Earlier and more thorough customer research. Some workflow patterns that surfaced in UAT could have been captured earlier, reducing scope change.
More explicit performance testing earlier. Performance tuning was costly because it was addressed late; catching performance issues earlier would have been cheaper.
More attention to customer-facing content and merchandising in parallel with platform work. The platform launched with functional but under-merchandised product presentation; catching up on merchandising after launch was harder than doing it alongside the platform build.
More executive communication about the phased launch. Some executives expected all capabilities at initial launch; managing those expectations earlier would have reduced friction.
These retrospective observations are typical of B2B Adobe Commerce implementations. Each subsequent implementation can benefit from the lessons, which is part of why implementation partner continuity across projects matters.
At Bemeir, our Adobe Commerce B2B work regularly reflects the patterns described in this composite. The implementations that succeed have the architectural discipline, the partner continuity, the change management investment, and the phased approach described here. The implementations that struggle usually miss one or more of these elements.

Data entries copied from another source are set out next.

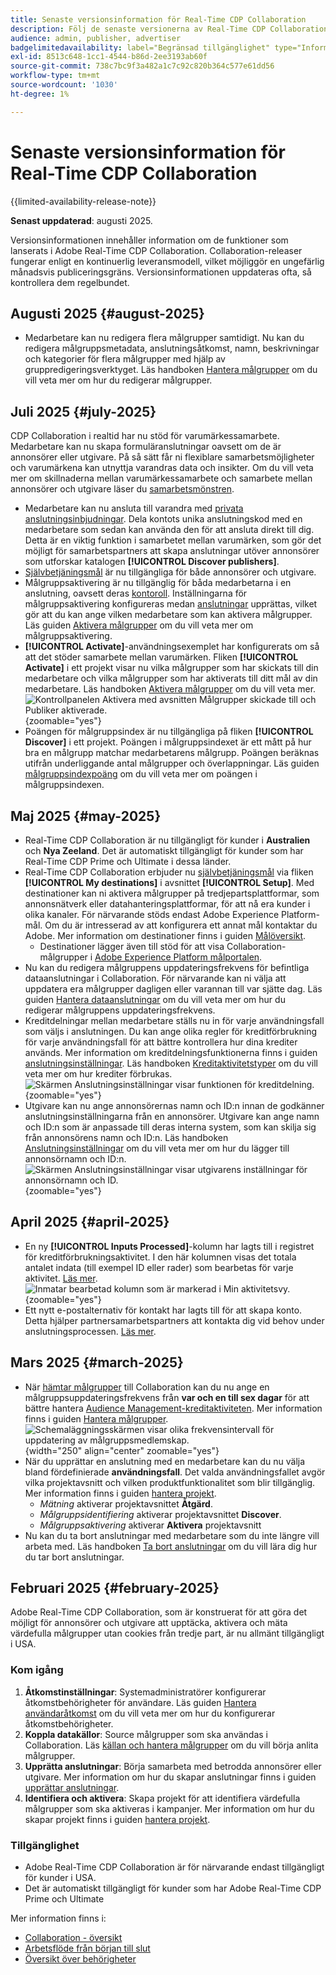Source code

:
 ```yaml
---
title: Senaste versionsinformation för Real-Time CDP Collaboration
description: Följ de senaste versionerna av Real-Time CDP Collaboration
audience: admin, publisher, advertiser
badgelimitedavailability: label="Begränsad tillgänglighet" type="Informative" url="https://helpx.adobe.com/legal/product-descriptions/real-time-customer-data-platform-collaboration.html newtab=true"
exl-id: 8513c648-1cc1-4544-b86d-2ee3193ab60f
source-git-commit: 738c7bc9f3a482a1c7c92c820b364c577e61dd56
workflow-type: tm+mt
source-wordcount: '1030'
ht-degree: 1%

---
```


# Senaste versionsinformation för Real-Time CDP Collaboration

{{limited-availability-release-note}}

**Senast uppdaterad**: augusti 2025.

Versionsinformationen innehåller information om de funktioner som lanserats i Adobe Real-Time CDP Collaboration. Collaboration-releaser fungerar enligt en kontinuerlig leveransmodell, vilket möjliggör en ungefärlig månadsvis publiceringsgräns. Versionsinformationen uppdateras ofta, så kontrollera dem regelbundet.

## Augusti 2025 {#august-2025}

* Medarbetare kan nu redigera flera målgrupper samtidigt. Nu kan du redigera målgruppsmetadata, anslutningsåtkomst, namn, beskrivningar och kategorier för flera målgrupper med hjälp av gruppredigeringsverktyget. Läs handboken [Hantera målgrupper](../setup/onboard-audiences.md#edit-audiences) om du vill veta mer om hur du redigerar målgrupper.

## Juli 2025 {#july-2025}

CDP Collaboration i realtid har nu stöd för varumärkessamarbete. Medarbetare kan nu skapa formuläranslutningar oavsett om de är annonsörer eller utgivare. På så sätt får ni flexiblare samarbetsmöjligheter och varumärkena kan utnyttja varandras data och insikter. Om du vill veta mer om skillnaderna mellan varumärkessamarbete och samarbete mellan annonsörer och utgivare läser du [samarbetsmönstren](../overview/collaboration-patterns.md).

* Medarbetare kan nu ansluta till varandra med [privata anslutningsinbjudningar](../connect/establishing-connections.md#private-connection-invites). Dela kontots unika anslutningskod med en medarbetare som sedan kan använda den för att ansluta direkt till dig. Detta är en viktig funktion i samarbetet mellan varumärken, som gör det möjligt för samarbetspartners att skapa anslutningar utöver annonsörer som utforskar katalogen **[!UICONTROL Discover publishers]**.
* [Självbetjäningsmål](../setup/manage-destinations.md) är nu tillgängliga för både annonsörer och utgivare.
* Målgruppsaktivering är nu tillgänglig för båda medarbetarna i en anslutning, oavsett deras [kontoroll](../overview/roles.md). Inställningarna för målgruppsaktivering konfigureras medan [anslutningar](../connect/establishing-connections.md#configure-connection-settings) upprättas, vilket gör att du kan ange vilken medarbetare som kan aktivera målgrupper. Läs guiden [Aktivera målgrupper](../collaborate/activate.md) om du vill veta mer om målgruppsaktivering.
* **[!UICONTROL Activate]**-användningsexemplet har konfigurerats om så att det stöder samarbete mellan varumärken. Fliken **[!UICONTROL Activate]** i ett projekt visar nu vilka målgrupper som har skickats till din medarbetare och vilka målgrupper som har aktiverats till ditt mål av din medarbetare. Läs handboken [Aktivera målgrupper](../collaborate/activate.md) om du vill veta mer. <br> ![Kontrollpanelen Aktivera med avsnitten Målgrupper skickade till och Publiker aktiverade.](/help/assets/release-notes/2025/activate-dashboard.png){zoomable="yes"}
* Poängen för målgruppsindex är nu tillgängliga på fliken **[!UICONTROL Discover]** i ett projekt. Poängen i målgruppsindexet är ett mått på hur bra en målgrupp matchar medarbetarens målgrupp. Poängen beräknas utifrån underliggande antal målgrupper och överlappningar. Läs guiden [målgruppsindexpoäng](../collaborate/discover.md#audience-index-score) om du vill veta mer om poängen i målgruppsindexen.

## Maj 2025 {#may-2025}

* Real-Time CDP Collaboration är nu tillgängligt för kunder i **Australien** och **Nya Zeeland**. Det är automatiskt tillgängligt för kunder som har Real-Time CDP Prime och Ultimate i dessa länder.
* Real-Time CDP Collaboration erbjuder nu [självbetjäningsmål](../setup/manage-destinations.md) via fliken **[!UICONTROL My destinations]** i avsnittet **[!UICONTROL Setup]**. Med destinationer kan ni aktivera målgrupper på tredjepartsplattformar, som annonsnätverk eller datahanteringsplattformar, för att nå era kunder i olika kanaler. För närvarande stöds endast Adobe Experience Platform-mål. Om du är intresserad av att konfigurera ett annat mål kontaktar du Adobe. Mer information om destinationer finns i guiden [Målöversikt](../destinations/overview.md).
   * Destinationer lägger även till stöd för att visa Collaboration-målgrupper i [Adobe Experience Platform målportalen](https://experienceleague.adobe.com/en/docs/experience-platform/segmentation/ui/audience-portal.md#manage-audiences).
* Nu kan du redigera målgruppens uppdateringsfrekvens för befintliga dataanslutningar i Collaboration. För närvarande kan ni välja att uppdatera era målgrupper dagligen eller varannan till var sjätte dag. Läs guiden [Hantera dataanslutningar](../setup/manage-data-connection.md#scheduling) om du vill veta mer om hur du redigerar målgruppens uppdateringsfrekvens.
* Kreditdelningar mellan medarbetare ställs nu in för varje användningsfall som väljs i anslutningen. Du kan ange olika regler för kreditförbrukning för varje användningsfall för att bättre kontrollera hur dina krediter används. Mer information om kreditdelningsfunktionerna finns i guiden [anslutningsinställningar](../connect/establishing-connections.md#connection-settings). Läs handboken [Kreditaktivitetstyper](../setup/my-activity.md#types-of-activities) om du vill veta mer om hur krediter förbrukas. <br> ![Skärmen Anslutningsinställningar visar funktionen för kreditdelning.](/help/assets/release-notes/2025/credit-split.png){zoomable="yes"}
* Utgivare kan nu ange annonsörernas namn och ID:n innan de godkänner anslutningsinställningarna från en annonsörer. Utgivare kan ange namn och ID:n som är anpassade till deras interna system, som kan skilja sig från annonsörens namn och ID:n. Läs handboken [Anslutningsinställningar](../connect/establishing-connections.md#connection-settings.md) om du vill veta mer om hur du lägger till annonsörnamn och ID:n. <br> ![Skärmen Anslutningsinställningar visar utgivarens inställningar för annonsörnamn och ID.](/help/assets/release-notes/2025/add-advertiser-names-modal.png){zoomable="yes"}

## April 2025 {#april-2025}

* En ny **[!UICONTROL Inputs Processed]**-kolumn har lagts till i registret för kreditförbrukningsaktivitet. I den här kolumnen visas det totala antalet indata (till exempel ID eller rader) som bearbetas för varje aktivitet. [Läs mer](/help/guide/setup/my-activity.md#inputs-processed). <br> ![Inmatar bearbetad kolumn som är markerad i Min aktivitetsvy.](/help/assets/release-notes/2025/inputs-processed-column.png){zoomable="yes"}
* Ett nytt e-postalternativ för kontakt har lagts till för att skapa konto. Detta hjälper partnersamarbetspartners att kontakta dig vid behov under anslutningsprocessen. [Läs mer](../setup/onboard-account.md).

## Mars 2025 {#march-2025}

* När [hämtar målgrupper](/help/guide/setup/onboard-audiences.md) till Collaboration kan du nu ange en målgruppsuppdateringsfrekvens från **var och en till sex dagar** för att bättre hantera [Audience Management-kreditaktiviteten](/help/guide/setup/my-activity.md#types-of-activities). Mer information finns i guiden [Hantera målgrupper](https://experienceleague.adobe.com/en/docs/experience-platform/segmentation/ui/audience-portal.md#manage-audiences). <br> ![Schemaläggningsskärmen visar olika frekvensintervall för uppdatering av målgruppsmedlemskap.](/help/assets/setup/add-manage-audiences/audience-scheduling-frequency.png "Schemaläggningsskärmen visar olika frekvensintervall för uppdatering av målgruppsmedlemskap."){width="250" align="center" zoomable="yes"}
* När du upprättar en anslutning med en medarbetare kan du nu välja bland fördefinierade **användningsfall**. Det valda användningsfallet avgör vilka projektavsnitt och vilken produktfunktionalitet som blir tillgänglig. Mer information finns i guiden [hantera projekt](/help/guide/collaborate/manage-projects.md#project-use-cases).
   * *Mätning* aktiverar projektavsnittet **Åtgärd**.
   * *Målgruppsidentifiering* aktiverar projektavsnittet **Discover**.
   * *Målgruppsaktivering* aktiverar **Aktivera** projektavsnitt <br>
* Nu kan du ta bort anslutningar med medarbetare som du inte längre vill arbeta med. Läs handboken [Ta bort anslutningar](/help/guide/connect/establishing-connections.md#delete-connections) om du vill lära dig hur du tar bort anslutningar.

## Februari 2025 {#february-2025}

Adobe Real-Time CDP Collaboration, som är konstruerat för att göra det möjligt för annonsörer och utgivare att upptäcka, aktivera och mäta värdefulla målgrupper utan cookies från tredje part, är nu allmänt tillgängligt i USA.

### Kom igång

1. **Åtkomstinställningar**: Systemadministratörer konfigurerar åtkomstbehörigheter för användare. Läs guiden [Hantera användaråtkomst](/help/guide/permissions/manage-user-access.md#RTCDP-collaboration-access) om du vill veta mer om hur du konfigurerar åtkomstbehörigheter.
2. **Koppla datakällor**: Source målgrupper som ska användas i Collaboration. Läs [källan och hantera målgrupper](/help/guide/setup/onboard-audiences.md) om du vill börja anlita målgrupper.
3. **Upprätta anslutningar**: Börja samarbeta med betrodda annonsörer eller utgivare. Mer information om hur du skapar anslutningar finns i guiden [upprättar anslutningar](/help/guide/connect/establishing-connections.md).
4. **Identifiera och aktivera**: Skapa projekt för att identifiera värdefulla målgrupper som ska aktiveras i kampanjer. Mer information om hur du skapar projekt finns i guiden [hantera projekt](/help/guide/collaborate/manage-projects.md).

### Tillgänglighet

* Adobe Real-Time CDP Collaboration är för närvarande endast tillgängligt för kunder i USA.
* Det är automatiskt tillgängligt för kunder som har Adobe Real-Time CDP Prime och Ultimate

Mer information finns i:

* [Collaboration - översikt](/help/guide/home.md)
* [Arbetsflöde från början till slut](/help/guide/overview/end-to-end-workflow.md)
* [Översikt över behörigheter](/help/guide/permissions/overview.md)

For additional reading: Adobe Commerce's B2B documentation covers the platform capabilities used in implementations like this. Forrester's research on B2B commerce provides industry context. Gartner's enterprise commerce research covers the selection and implementation patterns across platforms.
Case studies in the abstract rarely help decision-making as much as detailed walkthroughs of the decisions that produce the results. The composite above is constructed to surface the decisions in a form that's useful for CIOs evaluating Adobe Commerce for their own B2B operations.